→ **The task**: Copy word for word, please, the lines of the entries below running from the one containing "alpha=1 -> anti-kt" to the one containing "deterministic annealing (DA)", both ends included.

Records drawn from a dataset
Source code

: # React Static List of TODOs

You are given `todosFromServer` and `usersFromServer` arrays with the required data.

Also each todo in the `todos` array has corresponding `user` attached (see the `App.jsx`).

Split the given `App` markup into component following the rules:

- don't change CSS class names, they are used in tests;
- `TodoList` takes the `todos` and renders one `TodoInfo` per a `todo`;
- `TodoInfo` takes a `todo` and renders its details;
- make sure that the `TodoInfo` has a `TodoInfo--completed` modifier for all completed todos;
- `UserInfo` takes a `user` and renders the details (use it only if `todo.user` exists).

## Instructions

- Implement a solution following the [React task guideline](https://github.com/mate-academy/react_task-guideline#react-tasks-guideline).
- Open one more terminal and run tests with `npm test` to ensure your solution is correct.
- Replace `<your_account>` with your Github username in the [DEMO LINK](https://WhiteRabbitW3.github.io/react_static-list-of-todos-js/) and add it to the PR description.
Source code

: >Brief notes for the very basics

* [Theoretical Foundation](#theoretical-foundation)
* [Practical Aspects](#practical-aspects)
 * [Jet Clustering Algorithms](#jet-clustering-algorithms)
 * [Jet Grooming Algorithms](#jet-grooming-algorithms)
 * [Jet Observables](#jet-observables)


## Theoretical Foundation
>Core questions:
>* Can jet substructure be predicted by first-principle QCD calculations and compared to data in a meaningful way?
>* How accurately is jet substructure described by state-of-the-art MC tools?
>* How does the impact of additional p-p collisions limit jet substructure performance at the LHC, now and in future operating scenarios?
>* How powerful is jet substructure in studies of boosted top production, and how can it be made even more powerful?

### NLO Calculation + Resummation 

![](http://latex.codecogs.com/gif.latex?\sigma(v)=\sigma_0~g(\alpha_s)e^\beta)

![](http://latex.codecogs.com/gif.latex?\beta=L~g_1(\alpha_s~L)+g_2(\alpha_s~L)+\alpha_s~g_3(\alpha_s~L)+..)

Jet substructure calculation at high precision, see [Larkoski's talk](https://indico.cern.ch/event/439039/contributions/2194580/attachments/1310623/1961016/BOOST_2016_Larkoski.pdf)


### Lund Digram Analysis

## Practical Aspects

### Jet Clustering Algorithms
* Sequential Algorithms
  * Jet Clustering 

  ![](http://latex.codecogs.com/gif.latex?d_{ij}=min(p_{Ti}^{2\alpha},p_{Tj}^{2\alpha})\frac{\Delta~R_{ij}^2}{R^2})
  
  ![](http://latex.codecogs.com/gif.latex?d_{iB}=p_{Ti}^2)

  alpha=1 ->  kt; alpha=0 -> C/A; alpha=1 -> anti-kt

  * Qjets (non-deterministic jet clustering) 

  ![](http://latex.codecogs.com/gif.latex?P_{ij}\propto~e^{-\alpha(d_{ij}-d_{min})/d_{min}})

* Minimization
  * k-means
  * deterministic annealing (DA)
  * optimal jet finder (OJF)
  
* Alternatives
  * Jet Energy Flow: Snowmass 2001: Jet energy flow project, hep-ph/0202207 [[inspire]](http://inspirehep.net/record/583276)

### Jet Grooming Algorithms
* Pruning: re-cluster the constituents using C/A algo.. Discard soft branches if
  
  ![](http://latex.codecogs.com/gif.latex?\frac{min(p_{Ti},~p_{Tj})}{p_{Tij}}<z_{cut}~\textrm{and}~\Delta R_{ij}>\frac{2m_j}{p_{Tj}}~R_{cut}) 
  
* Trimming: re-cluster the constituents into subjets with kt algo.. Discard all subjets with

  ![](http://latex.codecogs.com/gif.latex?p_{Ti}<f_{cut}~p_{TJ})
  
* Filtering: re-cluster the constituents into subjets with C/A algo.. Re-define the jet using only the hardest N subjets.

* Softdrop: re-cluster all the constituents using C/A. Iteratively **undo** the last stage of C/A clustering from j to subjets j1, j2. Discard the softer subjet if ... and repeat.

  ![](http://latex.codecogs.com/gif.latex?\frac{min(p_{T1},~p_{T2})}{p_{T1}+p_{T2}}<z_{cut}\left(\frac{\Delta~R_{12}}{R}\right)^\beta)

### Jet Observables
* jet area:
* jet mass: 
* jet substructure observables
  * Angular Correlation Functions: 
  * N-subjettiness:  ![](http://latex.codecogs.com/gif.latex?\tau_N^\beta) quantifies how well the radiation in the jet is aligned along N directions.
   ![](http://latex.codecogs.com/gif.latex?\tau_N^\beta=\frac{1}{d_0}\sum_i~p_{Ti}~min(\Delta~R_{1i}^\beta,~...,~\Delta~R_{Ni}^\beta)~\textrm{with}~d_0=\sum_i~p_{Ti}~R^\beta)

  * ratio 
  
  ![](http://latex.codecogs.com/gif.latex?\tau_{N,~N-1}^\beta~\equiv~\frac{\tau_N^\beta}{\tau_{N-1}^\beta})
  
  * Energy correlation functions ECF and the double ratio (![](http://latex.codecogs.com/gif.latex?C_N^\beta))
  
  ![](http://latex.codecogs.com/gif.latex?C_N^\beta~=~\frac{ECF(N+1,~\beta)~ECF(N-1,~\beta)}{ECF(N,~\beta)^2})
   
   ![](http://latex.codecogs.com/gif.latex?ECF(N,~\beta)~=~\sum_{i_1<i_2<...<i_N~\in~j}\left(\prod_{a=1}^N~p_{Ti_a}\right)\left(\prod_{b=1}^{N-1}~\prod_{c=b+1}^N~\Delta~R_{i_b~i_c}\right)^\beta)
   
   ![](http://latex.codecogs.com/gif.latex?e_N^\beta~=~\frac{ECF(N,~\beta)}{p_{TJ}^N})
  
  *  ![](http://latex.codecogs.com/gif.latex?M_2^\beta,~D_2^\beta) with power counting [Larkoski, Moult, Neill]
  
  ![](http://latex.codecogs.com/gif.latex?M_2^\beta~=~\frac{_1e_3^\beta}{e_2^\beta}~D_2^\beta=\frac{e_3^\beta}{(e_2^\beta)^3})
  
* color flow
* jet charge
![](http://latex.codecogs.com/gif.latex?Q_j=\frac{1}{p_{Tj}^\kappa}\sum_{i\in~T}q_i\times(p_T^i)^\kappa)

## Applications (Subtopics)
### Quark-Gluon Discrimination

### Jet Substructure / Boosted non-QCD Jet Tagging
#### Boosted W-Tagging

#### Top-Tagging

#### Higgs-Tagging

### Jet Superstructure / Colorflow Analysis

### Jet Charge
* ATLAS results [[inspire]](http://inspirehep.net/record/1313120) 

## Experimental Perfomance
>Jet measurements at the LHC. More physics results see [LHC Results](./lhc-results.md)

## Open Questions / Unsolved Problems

→ **Problem solution**:
  alpha=1 ->  kt; alpha=0 -> C/A; alpha=1 -> anti-kt

  * Qjets (non-deterministic jet clustering) 

  ![](http://latex.codecogs.com/gif.latex?P_{ij}\propto~e^{-\alpha(d_{ij}-d_{min})/d_{min}})

* Minimization
  * k-means
  * deterministic annealing (DA)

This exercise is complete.